By Staff | Apr 13, 2013

The joint meeting between the Board of County Commissioners and city council opened Friday with Commissioner Frank Mann asking if he was held to the city’s civility rule.

Many in council chambers laughed, and apparently Mann felt he was held to it, for it was a very civil – and very brief – meeting, with most controversial issue, the Ceitus boat lift, not even mentioned during the 45-minute discussion.

The hot issue was the toll agreement between the city and county and not only how the toll money should be divided, but on the amount of input the city should have on where it’s spent.

City Councilmember Kevin McGrail said that until a few years ago, neither side could do a year-by-year auditing of the numbers, and that both sides let slide the time between negotiations of the terms.

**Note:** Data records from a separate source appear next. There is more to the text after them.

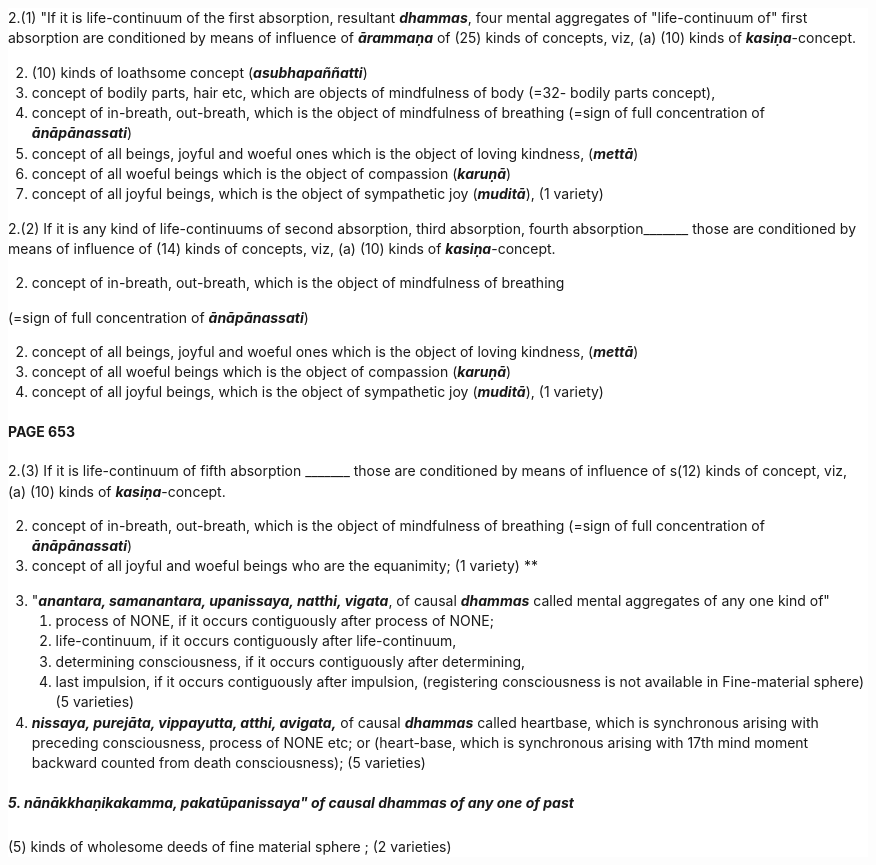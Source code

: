 2.(1)  "If it is life-continuum of the first absorption, resultant ***dhammas***, four mental aggregates of "life-continuum of" first absorption are conditioned by means of influence of ***ārammaṇa*** of (25) kinds of concepts, viz,   (a) (10) kinds of ***kasiṇa***-concept. 

2) (10) kinds of loathsome concept (***asubhapaññatti***) 
2) concept of bodily parts, hair etc, which are objects of mindfulness of body (=32- bodily parts concept), 
2) concept of in-breath, out-breath, which is the object of mindfulness of breathing (=sign of full concentration of ***ānāpānassati***) 
2) concept of all beings, joyful and woeful ones which is the object of loving kindness, (***mettā***) 
2) concept of all woeful beings which is the object of compassion (***karuṇā***) 
2) concept of all joyful beings, which is the object of sympathetic joy (***muditā***),      (1 variety) 



2.(2)  If it is any kind of life-continuums of second absorption, third absorption, fourth absorption\_\_\_\_\_\_\_    those are conditioned by means of influence of (14) kinds of concepts, viz, (a) (10) kinds of ***kasiṇa***-concept. 

2) concept of in-breath, out-breath, which is the object of mindfulness of breathing 

(=sign of full concentration of ***ānāpānassati***) 

2) concept of all beings, joyful and woeful ones which is the object of loving kindness, (***mettā***) 
2) concept of all woeful beings which is the object of compassion (***karuṇā***) 
2) concept of all joyful beings, which is the object of sympathetic joy (***muditā***),      (1 variety) 


#### **PAGE 653** 


2.(3)  	If it is life-continuum of fifth absorption \_\_\_\_\_\_\_  	 	 	those are conditioned by means of influence of s(12) kinds of concept, viz, (a) 	 (10) kinds of ***kasiṇa***-concept. 

2) concept of in-breath, out-breath, which is the object of mindfulness of breathing (=sign of full concentration of ***ānāpānassati***) 
2) concept of all joyful and woeful beings who are the equanimity; (1 variety) 
**


3. "***anantara, samanantara, upanissaya, natthi, vigata***, of causal ***dhammas*** called mental aggregates of any one kind of" 
   1) process of NONE, if it  occurs contiguously after process of NONE; 
   1) life-continuum, if it occurs contiguously after life-continuum, 
   1) determining consciousness, if it occurs contiguously after determining, 
   1) last impulsion, if it occurs contiguously after impulsion, (registering consciousness is not available in Fine-material sphere)   (5 varieties) 
3. ***nissaya, purejāta, vippayutta, atthi, avigata,*** of causal ***dhammas*** called heartbase, which is synchronous arising with preceding consciousness, process of NONE etc; or (heart-base, which is synchronous arising with 17th mind moment backward counted from death consciousness); (5 varieties) 
#####  5.  	 	 ***nānākkhaṇikakamma***, ***pakatūpanissaya***" of causal ***dhammas*** of any one of past 
(5) kinds of wholesome deeds of fine material sphere ; (2 varieties) 
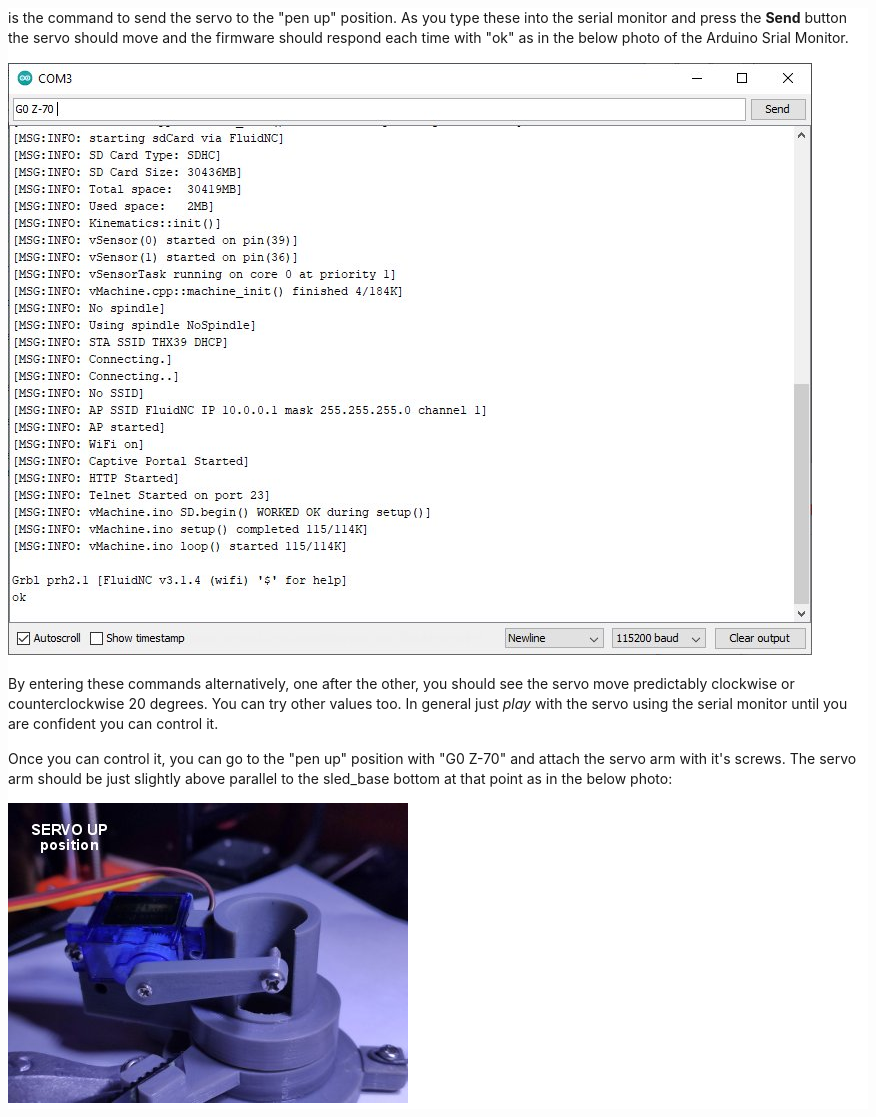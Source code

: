 is the command to send the servo to the "pen up" position.  As you type these
into the serial monitor and press the **Send** button
the servo should move and the firmware should respond
each time with "ok" as in the below photo of the Arduino Srial Monitor.

![arduino_serial_monitor_G0Z-70.jpg](images/arduino_serial_monitor_G0Z-70.jpg)


By entering these commands alternatively, one after the other, you should see the servo move
predictably clockwise or counterclockwise 20 degrees.  You can try other values
too.  In general just *play* with the servo using the serial monitor until you
are confident you can control it.

Once you can control it, you can go to the "pen up" position with "G0 Z-70"
and attach the servo arm with it's screws.  The servo arm should be just slightly above
parallel to the sled_base bottom at that point as in the below photo:

[![servo_up_position.jpg](images/servo_up_position_resized.jpg)](images/servo_up_position.jpg)
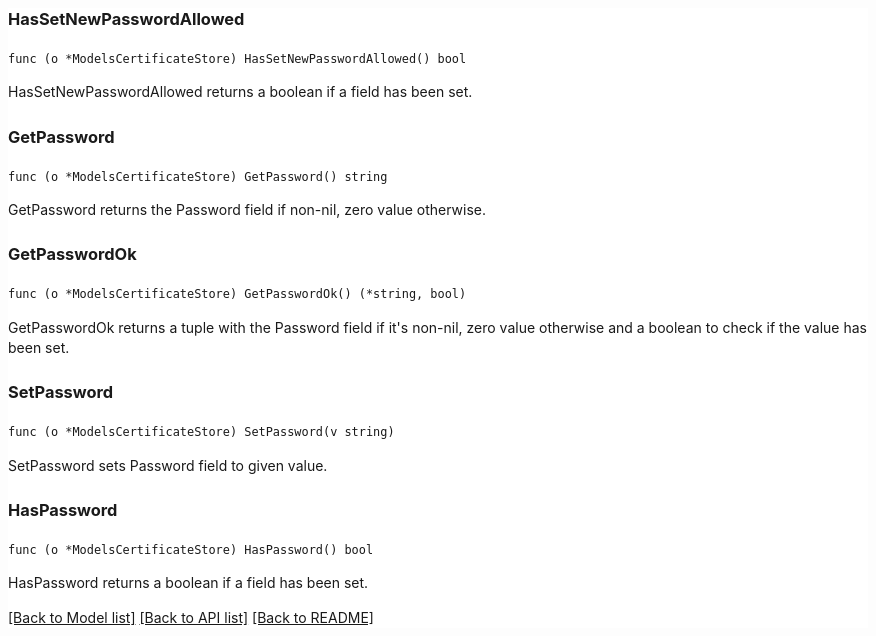 ### HasSetNewPasswordAllowed

`func (o *ModelsCertificateStore) HasSetNewPasswordAllowed() bool`

HasSetNewPasswordAllowed returns a boolean if a field has been set.

### GetPassword

`func (o *ModelsCertificateStore) GetPassword() string`

GetPassword returns the Password field if non-nil, zero value otherwise.

### GetPasswordOk

`func (o *ModelsCertificateStore) GetPasswordOk() (*string, bool)`

GetPasswordOk returns a tuple with the Password field if it's non-nil, zero value otherwise
and a boolean to check if the value has been set.

### SetPassword

`func (o *ModelsCertificateStore) SetPassword(v string)`

SetPassword sets Password field to given value.

### HasPassword

`func (o *ModelsCertificateStore) HasPassword() bool`

HasPassword returns a boolean if a field has been set.


[[Back to Model list]](../README.md#documentation-for-models) [[Back to API list]](../README.md#documentation-for-api-endpoints) [[Back to README]](../README.md)


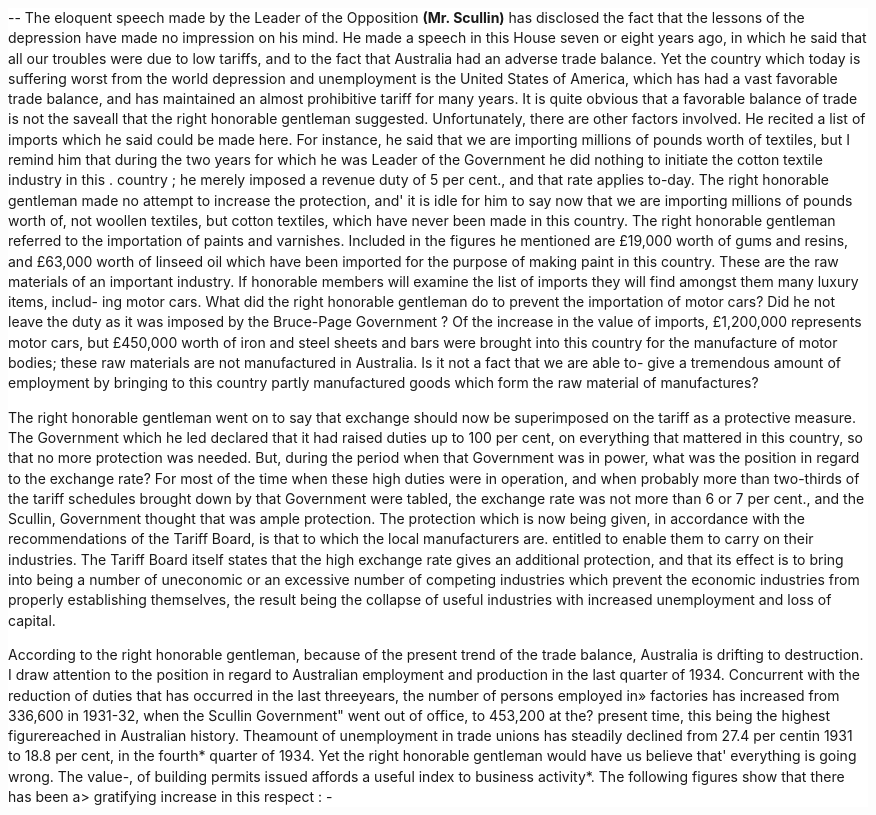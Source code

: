 -- The eloquent speech made by the Leader of the Opposition  **(Mr. Scullin)**  has disclosed the fact that the lessons of the depression have made no impression on his mind. He made a speech in this House seven or eight years ago, in which he said that all our troubles were due to low tariffs, and to the fact that Australia had an adverse trade balance. Yet the country which today is suffering worst from the world depression and unemployment is the United States of America, which has had a vast favorable trade balance, and has maintained an almost prohibitive tariff for many years. It is quite obvious that a favorable balance of trade is not the saveall that the right honorable gentleman suggested. Unfortunately, there are other factors involved. He recited a list of imports which he said could be made here. For instance, he said that we are importing millions of pounds worth of textiles, but I remind him that during the two years for which he was Leader of the Government he did nothing to initiate the cotton textile industry in this . country ; he merely imposed a revenue duty of 5 per cent., and that rate applies to-day. The right honorable gentleman made no attempt to increase the protection, and' it is idle for him to say now that we are importing millions of pounds worth of, not woollen textiles, but cotton textiles, which have never been made in this country. The right honorable gentleman referred to the importation of paints and varnishes. Included in the figures he mentioned are £19,000 worth of gums and resins, and £63,000 worth of linseed oil which have been imported for the purpose of making paint in this country. These are the raw materials of an important industry. If honorable members will examine the list of imports they will find amongst them many luxury items, includ- ing motor cars. What did the right honorable gentleman do to prevent the importation of motor cars? Did he not leave the duty as it was imposed by the Bruce-Page Government ? Of the increase in the value of imports, £1,200,000 represents motor cars, but £450,000 worth of iron and steel sheets and bars were brought into this country for the manufacture of motor bodies; these raw materials are not manufactured in Australia. Is it not a fact that we are able to- give a tremendous amount of employment by bringing to this country partly manufactured goods which form the raw material of manufactures? 

The right honorable gentleman went on to say that exchange should now be superimposed on the tariff as a protective measure. The Government which he led declared that it had raised duties up to 100 per cent, on everything that mattered in this country, so that no more protection was needed. But, during the period when that Government was in power, what was the position in regard to the exchange rate? For most of the time when these high duties were in operation, and when probably more than two-thirds of the tariff schedules brought down by that Government were tabled, the exchange rate was not more than 6 or 7 per cent., and the Scullin, Government thought that was ample protection. The protection which is now being given, in accordance with the recommendations of the Tariff Board, is that to which the local manufacturers are. entitled to enable them to carry on their industries. The Tariff Board itself states that the high exchange rate gives an additional protection, and that its effect is to bring into being a number of uneconomic or an excessive number of competing industries which prevent the economic industries from properly establishing themselves, the result being the collapse of useful industries with increased unemployment and loss of capital. 

According to the right honorable gentleman, because of the present trend of the trade balance, Australia is drifting to destruction. I draw attention to the position in regard to Australian employment and production in the last quarter  of  1934. Concurrent with the reduction  of  duties that has occurred in the last threeyears, the number of persons employed  in»  factories has increased from 336,600 in 1931-32, when the Scullin Government" went out of office, to 453,200 at  the?  present time, this being the highest figurereached in Australian history.  Theamount  of unemployment in trade unions has steadily declined from 27.4 per centin 1931 to 18.8 per cent, in the fourth* quarter of 1934. Yet the right honorable gentleman would have us believe  that'  everything is going wrong. The  value-,  of building permits issued affords  a useful  index to business activity*. The  following  figures show that there has  been a&gt;  gratifying increase in this respect : - 


<graphic href="146331193503132_23_0.jpg"></graphic>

“We’re both at fault. The last time the toll agreement was changed was in 2004 and it allows for renegotiation every five years. It’s 2013 now,” McGrail said. “The difference is population has grown.

“Cape Coral residents feel they pay the lion’s share and should have equal say on how it’s spent,” McGrail said. “The process puts us in a junior partner position, which keeps us as silent partners.”

Mann respectfully objected, saying you can never have a perfect agreement.

“You never approved or objected to a BOCC budget,” he pointed out. “And every morning, tens of thousands of cars from Cape Coral cross one of the three bridges and filter to the rest of the county,” Mann said. “I am committed to a better transfer of information for a system that will never be perfect.”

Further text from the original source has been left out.